■ **What the task asks**
The answer is the line that contains "实际上虚拟路由系统是无法关闭" followed by every later line of the entries below, each repeated exactly, and nothing else.

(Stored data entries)

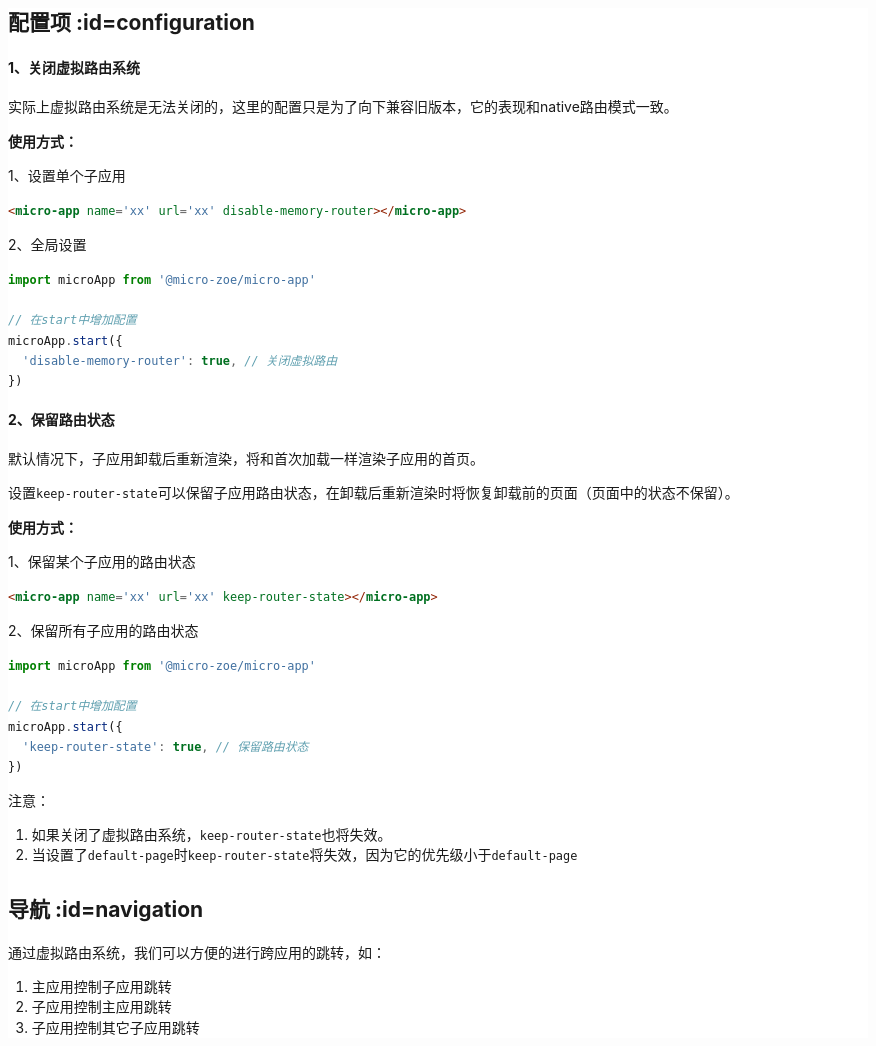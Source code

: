 


## 配置项 :id=configuration
#### 1、关闭虚拟路由系统
实际上虚拟路由系统是无法关闭的，这里的配置只是为了向下兼容旧版本，它的表现和native路由模式一致。

**使用方式：**

1、设置单个子应用
```html
<micro-app name='xx' url='xx' disable-memory-router></micro-app>
```

2、全局设置
```js
import microApp from '@micro-zoe/micro-app'

// 在start中增加配置
microApp.start({
  'disable-memory-router': true, // 关闭虚拟路由
})
```

#### 2、保留路由状态
默认情况下，子应用卸载后重新渲染，将和首次加载一样渲染子应用的首页。

设置`keep-router-state`可以保留子应用路由状态，在卸载后重新渲染时将恢复卸载前的页面（页面中的状态不保留）。

**使用方式：**

1、保留某个子应用的路由状态
```html
<micro-app name='xx' url='xx' keep-router-state></micro-app>
```

2、保留所有子应用的路由状态
```js
import microApp from '@micro-zoe/micro-app'

// 在start中增加配置
microApp.start({
  'keep-router-state': true, // 保留路由状态
})
```

注意：
  1. 如果关闭了虚拟路由系统，`keep-router-state`也将失效。
  2. 当设置了`default-page`时`keep-router-state`将失效，因为它的优先级小于`default-page`



## 导航 :id=navigation
通过虚拟路由系统，我们可以方便的进行跨应用的跳转，如：
1. 主应用控制子应用跳转
2. 子应用控制主应用跳转
3. 子应用控制其它子应用跳转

■ **Solution for this problem**
实际上虚拟路由系统是无法关闭的，这里的配置只是为了向下兼容旧版本，它的表现和native路由模式一致。

**使用方式：**

1、设置单个子应用
```html
<micro-app name='xx' url='xx' disable-memory-router></micro-app>
```

2、全局设置
```js
import microApp from '@micro-zoe/micro-app'

// 在start中增加配置
microApp.start({
  'disable-memory-router': true, // 关闭虚拟路由
})
```

#### 2、保留路由状态
默认情况下，子应用卸载后重新渲染，将和首次加载一样渲染子应用的首页。

设置`keep-router-state`可以保留子应用路由状态，在卸载后重新渲染时将恢复卸载前的页面（页面中的状态不保留）。

**使用方式：**

1、保留某个子应用的路由状态
```html
<micro-app name='xx' url='xx' keep-router-state></micro-app>
```

2、保留所有子应用的路由状态
```js
import microApp from '@micro-zoe/micro-app'

// 在start中增加配置
microApp.start({
  'keep-router-state': true, // 保留路由状态
})
```

注意：
  1. 如果关闭了虚拟路由系统，`keep-router-state`也将失效。
  2. 当设置了`default-page`时`keep-router-state`将失效，因为它的优先级小于`default-page`



## 导航 :id=navigation
通过虚拟路由系统，我们可以方便的进行跨应用的跳转，如：
1. 主应用控制子应用跳转
2. 子应用控制主应用跳转
3. 子应用控制其它子应用跳转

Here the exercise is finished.